Ça fait un peu dans le genre déprimé ce texte, mais c’est sûrement nécessaire pour remettre un peu les compteurs à zéro…

**/**

N’êtes-vous pas lassés de rabâcher à plus soif les mêmes incantations, totalement inopérantes, depuis tellement de temps qu’on finit par oublier pourquoi vous y tenez tant. N’avez-vous pas compris, du haut de tout votre savoir universitaire ou militant, que l’étendard de l’éducation populaire est piétiné dans les oubliettes de l’histoire, comme la démocratie, la science, le progrès, la raison, toutes valeurs disparues jetées avec l’eau du bain par le fric triomphant et dont l’usage immodéré nous a conduit là où nous sommes. Ou alors, pire peut-être, répétez-vous en boucle les mantras d’une religion inconnue qui s’enracine entre Condorcet et Pelloutier et dont le projet a toujours été de conscientiser un peuple à l’intelligence plus ou moins bien partagée ?

Je voudrais vous dire ce qui n’est plus un secret : cette société ne peut pas être changée. Elle n’est en rien un avatar, un détournement, une difformité. Elle est l’aboutissement du projet de la bourgeoisie murement et patiemment déroulé, qui consiste pour une minorité disposant de tous les capitaux (financiers, intellectuels, sociaux et culturels) d’asseoir sa domination sur le plus grand nombre possible avec son assentiment, pour se remplir les poches. Et c’est chose presque faite.

Je voudrais vous dire aussi un autre secret : le peuple sait, nous savons tous et cela ne change rien. Nous sommes tous capables de dérouler la liste de nos innombrables maux, nous comprenons comment ils nous gangrènent, mais nos corps font le gros dos, penchés sur les écrans qui nous enserrent dans leurs chimères électroniques.

Étant sans aucun doute idiot, je n’ai jamais compris ce que signifiait le terme tellement ésotérique de « praxéologie » — que mon correcteur orthographique électronique me propose de remplacer par phraséologie —, sinon comme l’écho d’un marxisme auquel plus personne ne croit depuis longtemps.

Je sais cependant, comme tout un chacun, la différence entre agir et ratiociner. Je sais que je suis dans le bain d’un mensonge que je contribue moi aussi à répandre, en utilisant des mots dont le sens a été retourné ou perdu, ou pire en omettant de dire quand je vois que les pratiques sont contraires aux discours, acrobatie dans laquelle sont passées maîtres les diverses organisations culturelles, associatives, syndicales et politiques. Et bon nombre d’intellectuels avec elles.

Les générations qui nous suivront auront à changer de société, à inventer non pas une autre manière « conscientisée » de vivre ensemble, mais à oublier toutes les lubies auxquelles nous avons donné la main, en toute candeur et qui nous ont disqualifiés pour imaginer donner des leçons pour savoir comment sortir du piège que nous sommes nous-mêmes devenus. Elles n’ont pas besoin de penseurs. Elles ont besoin de courage.
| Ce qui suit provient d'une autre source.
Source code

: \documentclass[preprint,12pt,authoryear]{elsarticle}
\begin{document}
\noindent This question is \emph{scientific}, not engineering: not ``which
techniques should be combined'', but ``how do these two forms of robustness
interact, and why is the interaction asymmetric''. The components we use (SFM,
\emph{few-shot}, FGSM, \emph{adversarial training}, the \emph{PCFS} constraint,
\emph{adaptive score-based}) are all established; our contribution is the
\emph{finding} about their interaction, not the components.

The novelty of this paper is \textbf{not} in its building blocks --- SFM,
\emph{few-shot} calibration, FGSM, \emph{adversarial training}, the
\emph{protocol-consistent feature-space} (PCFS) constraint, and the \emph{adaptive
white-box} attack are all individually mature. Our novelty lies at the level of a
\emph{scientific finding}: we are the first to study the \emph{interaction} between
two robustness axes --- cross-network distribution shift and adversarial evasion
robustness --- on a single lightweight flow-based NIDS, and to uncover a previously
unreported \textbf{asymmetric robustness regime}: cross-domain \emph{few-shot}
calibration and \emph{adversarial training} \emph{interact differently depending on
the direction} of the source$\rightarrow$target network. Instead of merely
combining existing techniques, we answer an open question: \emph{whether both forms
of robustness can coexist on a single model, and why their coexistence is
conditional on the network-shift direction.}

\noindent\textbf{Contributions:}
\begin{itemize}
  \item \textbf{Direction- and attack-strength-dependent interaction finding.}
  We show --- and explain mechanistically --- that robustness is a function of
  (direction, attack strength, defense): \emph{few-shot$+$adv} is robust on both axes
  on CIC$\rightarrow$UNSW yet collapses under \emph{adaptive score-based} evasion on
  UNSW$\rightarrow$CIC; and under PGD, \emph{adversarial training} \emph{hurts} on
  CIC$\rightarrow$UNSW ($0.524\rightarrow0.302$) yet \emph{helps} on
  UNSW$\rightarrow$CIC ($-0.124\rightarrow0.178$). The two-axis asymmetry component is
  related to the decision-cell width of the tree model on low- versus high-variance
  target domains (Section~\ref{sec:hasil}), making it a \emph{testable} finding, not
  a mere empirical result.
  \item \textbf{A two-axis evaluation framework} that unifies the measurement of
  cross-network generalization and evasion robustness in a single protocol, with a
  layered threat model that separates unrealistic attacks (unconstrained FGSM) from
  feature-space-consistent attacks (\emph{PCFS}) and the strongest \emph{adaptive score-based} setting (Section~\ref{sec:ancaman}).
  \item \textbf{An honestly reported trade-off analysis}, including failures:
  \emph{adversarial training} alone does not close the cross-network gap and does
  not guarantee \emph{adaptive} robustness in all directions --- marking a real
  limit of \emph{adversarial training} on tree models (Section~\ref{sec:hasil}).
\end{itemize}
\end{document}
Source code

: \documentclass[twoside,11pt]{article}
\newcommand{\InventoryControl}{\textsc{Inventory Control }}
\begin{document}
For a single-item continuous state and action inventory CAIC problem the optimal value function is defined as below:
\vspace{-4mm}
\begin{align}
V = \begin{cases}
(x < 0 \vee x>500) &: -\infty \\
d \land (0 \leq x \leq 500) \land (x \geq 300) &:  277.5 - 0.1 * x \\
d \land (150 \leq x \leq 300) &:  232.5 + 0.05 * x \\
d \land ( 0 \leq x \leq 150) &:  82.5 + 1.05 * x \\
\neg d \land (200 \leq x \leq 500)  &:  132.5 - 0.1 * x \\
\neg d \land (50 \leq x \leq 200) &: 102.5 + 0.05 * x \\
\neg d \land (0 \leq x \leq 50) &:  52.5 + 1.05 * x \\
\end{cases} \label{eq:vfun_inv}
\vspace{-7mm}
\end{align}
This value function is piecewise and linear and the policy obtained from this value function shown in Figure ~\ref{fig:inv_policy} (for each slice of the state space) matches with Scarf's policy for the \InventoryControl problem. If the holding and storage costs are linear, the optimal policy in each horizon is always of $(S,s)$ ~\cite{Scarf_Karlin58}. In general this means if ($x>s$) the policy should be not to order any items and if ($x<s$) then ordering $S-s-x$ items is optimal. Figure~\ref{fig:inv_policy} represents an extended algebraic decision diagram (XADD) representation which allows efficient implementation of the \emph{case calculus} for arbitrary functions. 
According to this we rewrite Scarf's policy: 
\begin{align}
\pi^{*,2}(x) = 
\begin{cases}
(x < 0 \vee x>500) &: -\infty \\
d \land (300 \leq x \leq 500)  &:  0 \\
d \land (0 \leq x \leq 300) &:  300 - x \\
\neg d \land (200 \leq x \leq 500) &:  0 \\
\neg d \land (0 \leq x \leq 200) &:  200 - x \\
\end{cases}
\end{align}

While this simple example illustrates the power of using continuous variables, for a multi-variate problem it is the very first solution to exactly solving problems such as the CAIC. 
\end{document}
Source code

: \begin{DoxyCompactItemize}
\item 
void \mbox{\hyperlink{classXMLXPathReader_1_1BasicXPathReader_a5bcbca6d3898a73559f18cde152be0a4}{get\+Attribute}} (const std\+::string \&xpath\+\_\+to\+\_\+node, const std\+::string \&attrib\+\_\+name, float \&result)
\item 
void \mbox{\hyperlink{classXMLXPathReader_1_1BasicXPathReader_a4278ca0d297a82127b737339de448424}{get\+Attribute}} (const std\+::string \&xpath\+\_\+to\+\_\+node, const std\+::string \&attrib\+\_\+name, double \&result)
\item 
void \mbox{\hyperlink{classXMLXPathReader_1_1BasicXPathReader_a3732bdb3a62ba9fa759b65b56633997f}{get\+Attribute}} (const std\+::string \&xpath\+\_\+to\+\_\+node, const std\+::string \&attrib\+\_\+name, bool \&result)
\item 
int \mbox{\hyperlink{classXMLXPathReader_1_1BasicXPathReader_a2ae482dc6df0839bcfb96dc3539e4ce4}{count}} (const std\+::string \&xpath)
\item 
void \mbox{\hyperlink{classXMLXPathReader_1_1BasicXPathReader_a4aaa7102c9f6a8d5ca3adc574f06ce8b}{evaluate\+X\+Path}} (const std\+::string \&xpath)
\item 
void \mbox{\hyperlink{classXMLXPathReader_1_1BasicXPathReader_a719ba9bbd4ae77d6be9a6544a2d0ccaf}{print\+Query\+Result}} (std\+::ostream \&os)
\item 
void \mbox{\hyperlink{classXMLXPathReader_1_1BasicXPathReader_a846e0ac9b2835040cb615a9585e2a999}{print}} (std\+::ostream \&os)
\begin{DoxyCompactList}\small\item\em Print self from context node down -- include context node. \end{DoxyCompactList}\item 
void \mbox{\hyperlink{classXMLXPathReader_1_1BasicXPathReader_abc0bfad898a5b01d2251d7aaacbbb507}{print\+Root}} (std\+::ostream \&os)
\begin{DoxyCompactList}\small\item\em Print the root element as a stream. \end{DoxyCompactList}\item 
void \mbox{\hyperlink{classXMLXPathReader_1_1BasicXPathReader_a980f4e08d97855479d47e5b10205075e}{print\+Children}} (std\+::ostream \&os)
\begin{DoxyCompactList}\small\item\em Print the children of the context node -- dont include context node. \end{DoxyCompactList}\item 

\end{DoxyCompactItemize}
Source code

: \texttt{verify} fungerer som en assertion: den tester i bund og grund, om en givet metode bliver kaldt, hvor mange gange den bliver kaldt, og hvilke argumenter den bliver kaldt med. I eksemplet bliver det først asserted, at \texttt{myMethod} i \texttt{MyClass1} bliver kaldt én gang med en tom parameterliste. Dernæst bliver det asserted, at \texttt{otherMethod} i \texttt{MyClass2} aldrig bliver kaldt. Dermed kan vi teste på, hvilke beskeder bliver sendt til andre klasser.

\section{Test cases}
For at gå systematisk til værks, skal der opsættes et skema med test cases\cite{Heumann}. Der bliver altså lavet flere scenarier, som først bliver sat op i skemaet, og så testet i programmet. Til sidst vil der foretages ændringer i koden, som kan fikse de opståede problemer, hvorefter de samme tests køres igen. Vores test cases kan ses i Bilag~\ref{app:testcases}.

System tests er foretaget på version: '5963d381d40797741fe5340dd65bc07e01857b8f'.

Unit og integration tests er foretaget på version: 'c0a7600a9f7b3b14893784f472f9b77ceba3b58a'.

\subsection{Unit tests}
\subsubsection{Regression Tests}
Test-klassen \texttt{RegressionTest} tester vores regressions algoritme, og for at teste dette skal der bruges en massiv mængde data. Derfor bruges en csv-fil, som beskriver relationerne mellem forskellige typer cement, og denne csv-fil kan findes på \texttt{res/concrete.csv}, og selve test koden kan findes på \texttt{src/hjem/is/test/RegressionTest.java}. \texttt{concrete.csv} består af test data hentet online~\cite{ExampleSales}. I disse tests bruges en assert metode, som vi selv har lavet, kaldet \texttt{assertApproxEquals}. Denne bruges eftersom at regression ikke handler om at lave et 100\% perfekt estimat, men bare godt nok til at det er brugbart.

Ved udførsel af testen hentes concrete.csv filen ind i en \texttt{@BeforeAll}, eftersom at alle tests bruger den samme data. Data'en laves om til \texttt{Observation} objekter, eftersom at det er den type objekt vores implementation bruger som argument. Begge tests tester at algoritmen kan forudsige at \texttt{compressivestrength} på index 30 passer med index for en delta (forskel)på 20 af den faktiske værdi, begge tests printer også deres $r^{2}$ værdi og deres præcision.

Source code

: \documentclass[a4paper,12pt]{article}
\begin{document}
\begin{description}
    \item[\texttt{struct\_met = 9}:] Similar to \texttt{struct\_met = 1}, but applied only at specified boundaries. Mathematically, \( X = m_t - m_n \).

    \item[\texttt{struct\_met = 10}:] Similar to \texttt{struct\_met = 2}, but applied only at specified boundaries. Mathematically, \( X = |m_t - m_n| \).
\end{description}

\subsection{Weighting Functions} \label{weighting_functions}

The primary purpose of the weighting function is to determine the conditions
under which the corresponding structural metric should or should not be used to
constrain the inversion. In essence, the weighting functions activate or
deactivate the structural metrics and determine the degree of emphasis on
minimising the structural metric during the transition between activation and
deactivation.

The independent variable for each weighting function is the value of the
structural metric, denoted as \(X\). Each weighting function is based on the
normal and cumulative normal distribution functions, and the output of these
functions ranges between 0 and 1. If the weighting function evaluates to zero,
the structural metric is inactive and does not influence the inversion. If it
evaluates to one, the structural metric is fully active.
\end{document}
De se retrousser les manches, comme des artisans, dans un compagnonnage où personne n’imaginera plus apprendre à quiconque ce qu’il doit faire ou penser, mais où chacun nourrira les autres de son intelligence et de sa vivacité.

Mes chers camarades, l’éducation populaire est morte. Personne n’en veut plus. Parce que l’éducation toute entière agonise entre les filières d’excellence qui produisent domination et pognon et le massacre des intelligences populaires par une école qui ne veut pas voir à quoi elle sert vraiment.

Mettons-nous en vacances, cahiers et conférences au feu et « les maitres » au milieu, comme le proposait la comptine de mon enfance, quand il y avait encore des coquelicots dans les champs de blé.

Taisons-nous. Ruminons cet échec que nous sommes, qui devrait nous conduire à la modestie et s’il nous reste encore un peu d’honneur, acceptons de regarder en face d’où nous venons.

Nous sommes, l’image même de ce qu’il ne faut plus croire.

Yves Guerre (3 juin 2018)

Je n’ai pas lu la réponse qui lui a été faite…elle me semble complètement à côté de la plaque..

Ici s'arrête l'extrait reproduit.